Views
DiGRA: Candidate for Executive Board - Douglas Brown
2009-08-18 20:21 | Posted by jpzagal | Permanent Link | Association NewsAn election of the new executive board of DiGRA will take place at the Association's AGM held at DIGRA 2009 on 02/09/09 at 7.00pm at Brunel University, Uxbridge UK. The new board has the important role of assuring that DiGRA contines to flourish and that it is best equipped to serve its members. We will be posting the applications received on this website in the order that they're received. Our intention is to help DiGRA members meet the candidates and learn of their plans and vision for the association.
The following is Douglas Brown's application:
I’d like to apply for an open DiGRA board position. I’m Douglas Brown, a PhD student and part-time lecturer in Games Studies at Brunel University, UK. I started out on an academic career writing about games two years ago, completing my MA in games at Brunel on Tanya Krzywinska’s course and giving a paper at the DiGRA conference in Tokyo, where I was struck by the number of other academics interested in the field. I think the DiGRA board could make use of a voice and perspective from the next generation of games academics. My background is studying English at Oxford University and working on several games for Square-Enix, prior to moving into writing about and teaching games full-time.
Games as an academic field is important to me because it is still so new and vibrant even after its trailblazing phase has passed. It’s great to be involved in an emerging field that keeps on growing and has its share of fresh debates and age-old questions discussed in a new light. As the generations that really grew up with games marketed directly to them as a media pillar starts coming to university, the real breadth of what we study will become apparent while new questions will be asked of old media in light of games research. Students see games more and more as the gateway to powerful storytelling and imaginative spaces previously the preserve of other media. Games are changing and evolving so fast that, while it is impossible for the pace of academia to keep up (the book chapter I recently submitted about World of Warcraft was out of date before it even went to press...), our growing departments and branches of study do need to tag along, chronicling these changes, exploring the new avenues they open up and championing games as a medium worthy of academic study. DiGRA is one of the primary ways to facilitate this and increase both the quality and profile of academic work on this subject.

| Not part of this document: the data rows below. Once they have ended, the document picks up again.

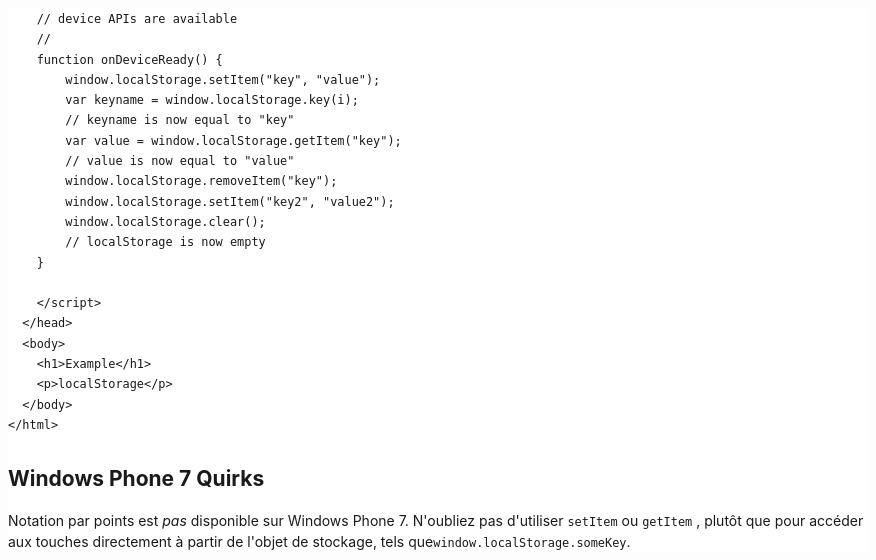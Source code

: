         // device APIs are available
        //
        function onDeviceReady() {
            window.localStorage.setItem("key", "value");
            var keyname = window.localStorage.key(i);
            // keyname is now equal to "key"
            var value = window.localStorage.getItem("key");
            // value is now equal to "value"
            window.localStorage.removeItem("key");
            window.localStorage.setItem("key2", "value2");
            window.localStorage.clear();
            // localStorage is now empty
        }
    
        </script>
      </head>
      <body>
        <h1>Example</h1>
        <p>localStorage</p>
      </body>
    </html>
    

## Windows Phone 7 Quirks

Notation par points est *pas* disponible sur Windows Phone 7. N'oubliez pas d'utiliser `setItem` ou `getItem` , plutôt que pour accéder aux touches directement à partir de l'objet de stockage, tels que`window.localStorage.someKey`.
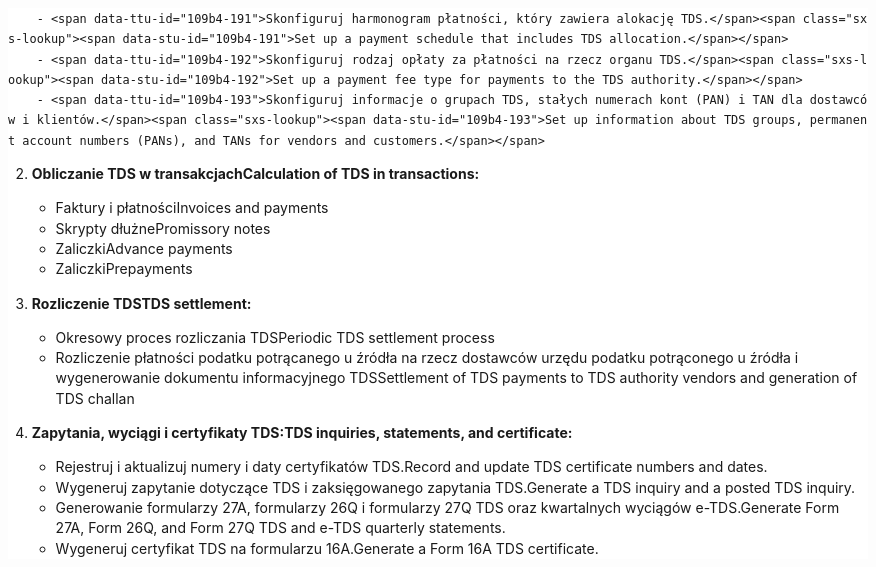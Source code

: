         - <span data-ttu-id="109b4-191">Skonfiguruj harmonogram płatności, który zawiera alokację TDS.</span><span class="sxs-lookup"><span data-stu-id="109b4-191">Set up a payment schedule that includes TDS allocation.</span></span>
        - <span data-ttu-id="109b4-192">Skonfiguruj rodzaj opłaty za płatności na rzecz organu TDS.</span><span class="sxs-lookup"><span data-stu-id="109b4-192">Set up a payment fee type for payments to the TDS authority.</span></span>
        - <span data-ttu-id="109b4-193">Skonfiguruj informacje o grupach TDS, stałych numerach kont (PAN) i TAN dla dostawców i klientów.</span><span class="sxs-lookup"><span data-stu-id="109b4-193">Set up information about TDS groups, permanent account numbers (PANs), and TANs for vendors and customers.</span></span>

2. <span data-ttu-id="109b4-194">**Obliczanie TDS w transakcjach**</span><span class="sxs-lookup"><span data-stu-id="109b4-194">**Calculation of TDS in transactions:**</span></span>

    - <span data-ttu-id="109b4-195">Faktury i płatności</span><span class="sxs-lookup"><span data-stu-id="109b4-195">Invoices and payments</span></span>
    - <span data-ttu-id="109b4-196">Skrypty dłużne</span><span class="sxs-lookup"><span data-stu-id="109b4-196">Promissory notes</span></span>
    - <span data-ttu-id="109b4-197">Zaliczki</span><span class="sxs-lookup"><span data-stu-id="109b4-197">Advance payments</span></span>
    - <span data-ttu-id="109b4-198">Zaliczki</span><span class="sxs-lookup"><span data-stu-id="109b4-198">Prepayments</span></span>

3. <span data-ttu-id="109b4-199">**Rozliczenie TDS**</span><span class="sxs-lookup"><span data-stu-id="109b4-199">**TDS settlement:**</span></span>

    - <span data-ttu-id="109b4-200">Okresowy proces rozliczania TDS</span><span class="sxs-lookup"><span data-stu-id="109b4-200">Periodic TDS settlement process</span></span>
    - <span data-ttu-id="109b4-201">Rozliczenie płatności podatku potrącanego u źródła na rzecz dostawców urzędu podatku potrąconego u źródła i wygenerowanie dokumentu informacyjnego TDS</span><span class="sxs-lookup"><span data-stu-id="109b4-201">Settlement of TDS payments to TDS authority vendors and generation of TDS challan</span></span>

4. <span data-ttu-id="109b4-202">**Zapytania, wyciągi i certyfikaty TDS:**</span><span class="sxs-lookup"><span data-stu-id="109b4-202">**TDS inquiries, statements, and certificate:**</span></span>

    - <span data-ttu-id="109b4-203">Rejestruj i aktualizuj numery i daty certyfikatów TDS.</span><span class="sxs-lookup"><span data-stu-id="109b4-203">Record and update TDS certificate numbers and dates.</span></span>
    - <span data-ttu-id="109b4-204">Wygeneruj zapytanie dotyczące TDS i zaksięgowanego zapytania TDS.</span><span class="sxs-lookup"><span data-stu-id="109b4-204">Generate a TDS inquiry and a posted TDS inquiry.</span></span>
    - <span data-ttu-id="109b4-205">Generowanie formularzy 27A, formularzy 26Q i formularzy 27Q TDS oraz kwartalnych wyciągów e-TDS.</span><span class="sxs-lookup"><span data-stu-id="109b4-205">Generate Form 27A, Form 26Q, and Form 27Q TDS and e-TDS quarterly statements.</span></span>
    - <span data-ttu-id="109b4-206">Wygeneruj certyfikat TDS na formularzu 16A.</span><span class="sxs-lookup"><span data-stu-id="109b4-206">Generate a Form 16A TDS certificate.</span></span>
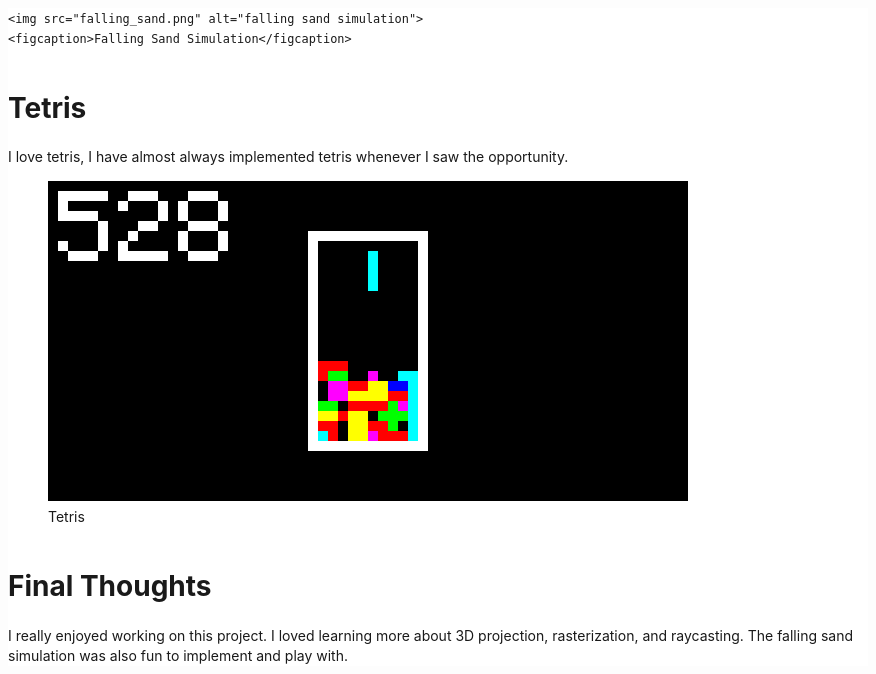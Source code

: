     <img src="falling_sand.png" alt="falling sand simulation">
    <figcaption>Falling Sand Simulation</figcaption>
</figure>


# Tetris
I love tetris, I have almost always implemented tetris whenever I saw the opportunity.

<figure>
    <img src="tetris.png" alt="tetris">
    <figcaption>Tetris</figcaption>
</figure>


# Final Thoughts
I really enjoyed working on this project.
I loved learning more about 3D projection, rasterization, and raycasting.
The falling sand simulation was also fun to implement and play with.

DiGRA already has a really excellent digital library, and runs a fantastic bi-annual conference. Maintaining this foundation as well as building upon it is what we should aim to do in the near future. The times DiGRA has seemed most apparent and useful to me as a researcher outside the conference is through the games-network mailing list. It’s great when discussion is sparked through the questions people ask, soundings people take, answers that they get and tangents some of us sometimes go off on. The abstract games and ‘ludophile’ debates were two of my favourites this year. It seems natural that we should try and supplement this discussion with an online forum, which is one of the main additions I’d like to see on the website. The current incarnation of the website seems perfect for hosting the library, but awkward in terms of cataloguing and facilitating the community. Separating out these two functions into more distinct separate web presences might help deal with this issue.
I have experience organising small conferences here at Brunel and elsewhere, I was involved in setting up DiGRA 2009 and have helped the Brunel course grow from an experimental MA to a fully fledged BA, MA and PhD programme. I think the steady growth of the organisation and popularity of the recent PhD mentoring scheme at DiGRA 2009 shows that there is an increasing younger presence in games studies, and the concerns and interests of academics at the start of their careers should be taken into account by the DiGRA board.